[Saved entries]
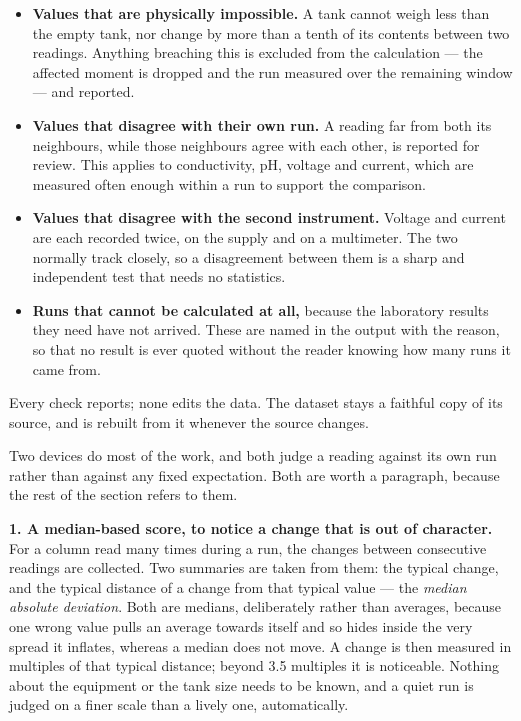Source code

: \documentclass[11pt,a4paper]{article}
\begin{document}
\begin{itemize}[nosep]
  \item \textbf{Values that are physically impossible.} A tank cannot weigh less than the
        empty tank, nor change by more than a tenth of its contents between two readings.
        Anything breaching this is excluded from the calculation --- the affected moment is
        dropped and the run measured over the remaining window --- and reported.
  \item \textbf{Values that disagree with their own run.} A reading far from both its
        neighbours, while those neighbours agree with each other, is reported for review. This
        applies to conductivity, pH, voltage and current, which are measured often enough
        within a run to support the comparison.
  \item \textbf{Values that disagree with the second instrument.} Voltage and current are
        each recorded twice, on the supply and on a multimeter. The two normally track closely,
        so a disagreement between them is a sharp and independent test that needs no statistics.
  \item \textbf{Runs that cannot be calculated at all,} because the laboratory results they
        need have not arrived. These are named in the output
        with the reason, so that no result is ever quoted without the reader knowing how many
        runs it came from.
\end{itemize}

Every check reports; none edits the data. The dataset stays a faithful copy of its source, and
is rebuilt from it whenever the source changes.

Two devices do most of the work, and both judge a reading against its own run rather than
against any fixed expectation. Both are worth a paragraph, because the rest of the section
refers to them.

\textbf{1. A median-based score, to notice a change that is out of character.} For a column
read many times during a run, the changes between consecutive readings are collected. Two
summaries are taken from them: the typical change, and the typical distance of a change from
that typical value --- the \emph{median absolute deviation}. Both are medians, deliberately
rather than averages, because one wrong value pulls an average towards itself and so hides
inside the very spread it inflates, whereas a median does not move. A change is then measured in
multiples of that typical distance; beyond 3.5 multiples it is noticeable. Nothing about the
equipment or the tank size needs to be known, and a quiet run is judged on a finer scale than a
lively one, automatically.
\end{document}
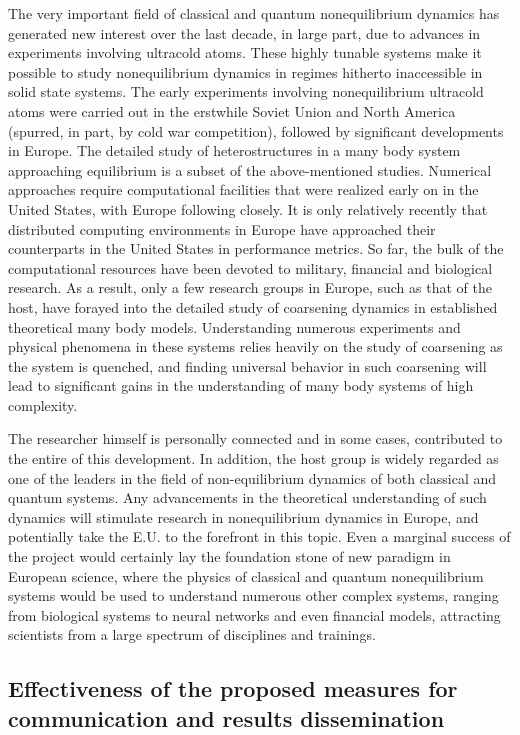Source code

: \documentclass[a4paper,11pt]{article}
\begin{document}
The very important field of classical and quantum nonequilibrium dynamics has generated new interest over the last decade, in large part, due to advances in experiments involving ultracold atoms. These highly tunable systems make it possible to study nonequilibrium dynamics in regimes hitherto inaccessible in solid state systems. The early experiments involving nonequilibrium ultracold atoms were carried out in the erstwhile Soviet Union and North America (spurred, in part, by cold war competition), followed by significant developments in Europe. The detailed study of heterostructures in a many body system approaching equilibrium is a subset of the above-mentioned studies. Numerical approaches require computational facilities that were realized early on in the United States, with Europe following closely. It is only relatively recently that distributed computing environments in Europe have approached their counterparts in the United States in performance metrics. So far, the bulk of the computational 
resources have been devoted to military, financial and biological research. As a result, only a few research groups in Europe, such as that of the host, have forayed into the detailed study of coarsening dynamics in established theoretical many body models. Understanding numerous experiments and physical phenomena in these systems relies heavily on the study of coarsening as the system is quenched, and finding universal behavior in such coarsening will lead to significant gains in the understanding of many body systems of high complexity.

The researcher himself is personally connected and in some cases, contributed to the entire of this development. In addition, the host group is widely regarded as  one of the leaders in the field of non-equilibrium dynamics of both classical and quantum systems. Any advancements in the theoretical understanding of such dynamics will stimulate research in nonequilibrium dynamics in Europe, and potentially take the E.U. to the forefront in this topic. Even a marginal success of the project would certainly lay the foundation stone of new paradigm in European science, where the physics of classical and quantum nonequilibrium systems would be used to understand numerous other complex systems, ranging from biological systems to neural networks and even financial models, attracting scientists from a large spectrum of disciplines and trainings.

\subsection{Effectiveness of the proposed measures for communication and
  results dissemination}
\label{sec:impact-effectiveness}
\end{document}
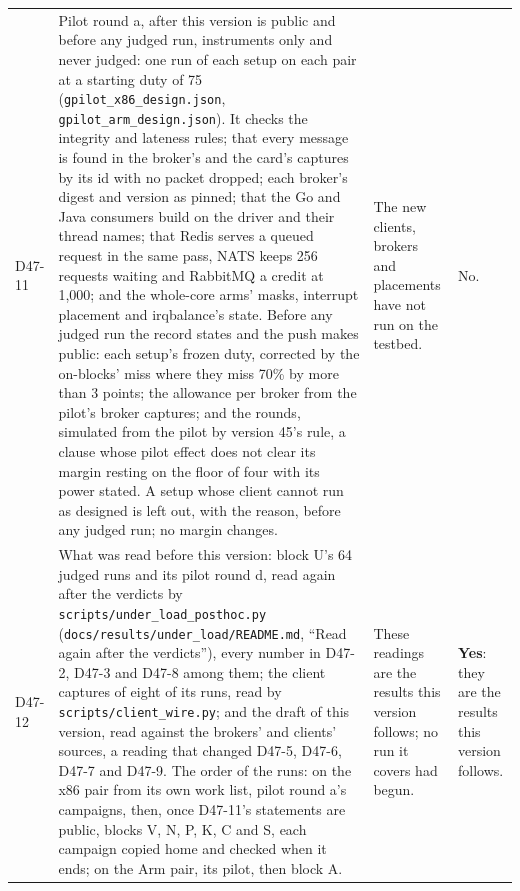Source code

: \documentclass[11pt]{article}
\begin{document}
{\begin{longtable}{@{}p{1.1cm} >{\raggedright\arraybackslash}p{6.1cm} >{\raggedright\arraybackslash}p{6.0cm} >{\raggedright\arraybackslash}p{2.2cm}@{}}
D47-11 & Pilot round a, after this version is public and before any judged run, instruments only and never judged: one run of each setup on each pair at a starting duty of 75 (\texttt{gpilot\_x86\_design.json}, \texttt{gpilot\_arm\_design.json}). It checks the integrity and lateness rules; that every message is found in the broker's and the card's captures by its id with no packet dropped; each broker's digest and version as pinned; that the Go and Java consumers build on the driver and their thread names; that Redis serves a queued request in the same pass, NATS keeps 256 requests waiting and RabbitMQ a credit at 1,000; and the whole-core arms' masks, interrupt placement and irqbalance's state. Before any judged run the record states and the push makes public: each setup's frozen duty, corrected by the on-blocks' miss where they miss 70\% by more than 3 points; the allowance per broker from the pilot's broker captures; and the rounds, simulated from the pilot by version 45's rule, a clause whose pilot effect does not clear its margin resting on the floor of four with its power stated. A setup whose client cannot run as designed is left out, with the reason, before any judged run; no margin changes. & The new clients, brokers and placements have not run on the testbed. & No. \\
D47-12 & What was read before this version: block U's 64 judged runs and its pilot round d, read again after the verdicts by \texttt{scripts/under\_load\_posthoc.py} (\texttt{docs/results/under\_load/}\allowbreak\texttt{README.md}, ``Read again after the verdicts''), every number in D47-2, D47-3 and D47-8 among them; the client captures of eight of its runs, read by \texttt{scripts/client\_wire.py}; and the draft of this version, read against the brokers' and clients' sources, a reading that changed D47-5, D47-6, D47-7 and D47-9. The order of the runs: on the x86 pair from its own work list, pilot round a's campaigns, then, once D47-11's statements are public, blocks V, N, P, K, C and S, each campaign copied home and checked when it ends; on the Arm pair, its pilot, then block A. & These readings are the results this version follows; no run it covers had begun. & \textbf{Yes}: they are the results this version follows. \\
\bottomrule
\end{longtable}}
\end{document}
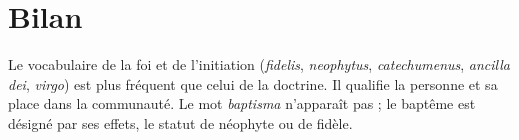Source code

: \section{Bilan}

Le vocabulaire de la foi et de l’initiation (\emph{fidelis}, \emph{neophytus}, \emph{catechumenus}, \emph{ancilla dei}, \emph{virgo}) est plus fréquent que celui de la doctrine. Il qualifie la personne et sa place dans la communauté. Le mot \emph{baptisma} n’apparaît pas ; le baptême est désigné par ses effets, le statut de néophyte ou de fidèle.
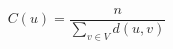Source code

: \documentclass[12pt]{article}
\begin{document}
\[
C\left(u\right) =
    \frac{n}{\sum_{v \in V}{d\left(u,v\right)}}
\]
\end{document}
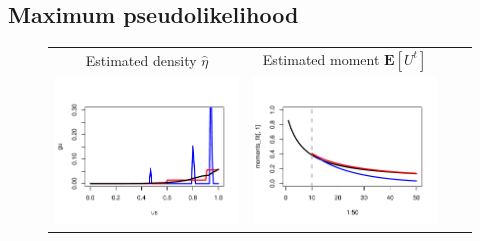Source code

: \documentclass{article}
\newcommand{\E}{\textbf{E}}
\begin{document}
\subsection{Maximum pseudolikelihood}

\begin{figure}
\centering
\begin{tabular}{ccrl}
Estimated density $\hat{\eta}$ &Estimated moment $\E[U^t]$ & \\
\multirow{5}{*}{\includegraphics[scale = 0.5, clip=true, trim=0.2in 0.6in 0 0.7in]{../extrapolation/gu_est.pdf}} &
\multirow{5}{*}{\includegraphics[scale = 0.5, clip=true, trim=0.2in 0.6in 0 0.7in]{../extrapolation/gu_est_moments.pdf}} & & \\

\end{tabular}
\end{figure}
\end{document}
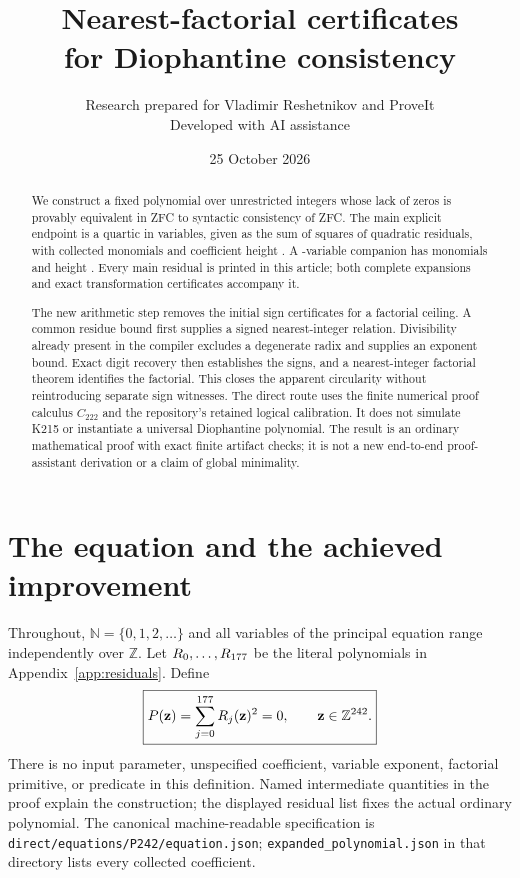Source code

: \documentclass[11pt,letterpaper]{article}
\title{Nearest-factorial certificates\\for Diophantine consistency}
\author{Research prepared for Vladimir Reshetnikov and ProveIt\\\small Developed with AI assistance}
\date{25 October 2026}
\theoremstyle{remark}\newtheorem{remark}[theorem]{Remark}
\newcommand{\Z}{\mathbb Z}\newcommand{\N}{\mathbb N}
\begin{document}
\maketitle
\begin{abstract}
We construct a fixed polynomial over unrestricted integers whose lack of zeros is provably equivalent in ZFC to syntactic consistency of ZFC. The main explicit endpoint is a quartic in \MainVariables{} variables, given as the sum of squares of \MainRows{} quadratic residuals, with \MainTerms{} collected monomials and coefficient height \MainHeight{}. A \BalancedVariables{}-variable companion has \BalancedTerms{} monomials and height \BalancedHeight{}. Every main residual is printed in this article; both complete expansions and exact transformation certificates accompany it.

The new arithmetic step removes the initial sign certificates for a factorial ceiling. A common residue bound first supplies a signed nearest-integer relation. Divisibility already present in the compiler excludes a degenerate radix and supplies an exponent bound. Exact digit recovery then establishes the signs, and a nearest-integer factorial theorem identifies the factorial. This closes the apparent circularity without reintroducing separate sign witnesses. The direct route uses the finite numerical proof calculus $C_{222}$ and the repository's retained logical calibration. It does not simulate K215 or instantiate a universal Diophantine polynomial. The result is an ordinary mathematical proof with exact finite artifact checks; it is not a new end-to-end proof-assistant derivation or a claim of global minimality.
\end{abstract}
\setcounter{tocdepth}{1}
\begingroup\small\setlength{\parskip}{0pt}
\tableofcontents
\endgroup
\newpage

\section{The equation and the achieved improvement}
\label{sec:result}
Throughout, $\N=\{0,1,2,\ldots\}$ and all variables of the principal equation range independently over $\Z$. Let $R_0,\ldots,R_{\LastRow}$ be the literal polynomials in Appendix~\ref{app:residuals}. Define
\begin{equation}\label{eq:principal}
 \boxed{P(\mathbf z)=\sum_{j=0}^{\LastRow}R_j(\mathbf z)^2=0,
 \qquad \mathbf z\in\Z^{\MainVariables}.}
\end{equation}
There is no input parameter, unspecified coefficient, variable exponent, factorial primitive, or predicate in this definition. Named intermediate quantities in the proof explain the construction; the displayed residual list fixes the actual ordinary polynomial. The canonical machine-readable specification is \texttt{direct/equations/P242/equation.json}; \texttt{expanded\_polynomial.json} in that directory lists every collected coefficient.
\end{document}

[TRY IT] Starting with the first line of the data, transcribe every line exactly through the one containing "Anything breaching this". No pictures go in.

[RESULT BELOW]
Source code

: \documentclass[11pt,a4paper]{article}
\begin{document}
\begin{itemize}[nosep]
  \item \textbf{Values that are physically impossible.} A tank cannot weigh less than the
        empty tank, nor change by more than a tenth of its contents between two readings.
        Anything breaching this is excluded from the calculation --- the affected moment is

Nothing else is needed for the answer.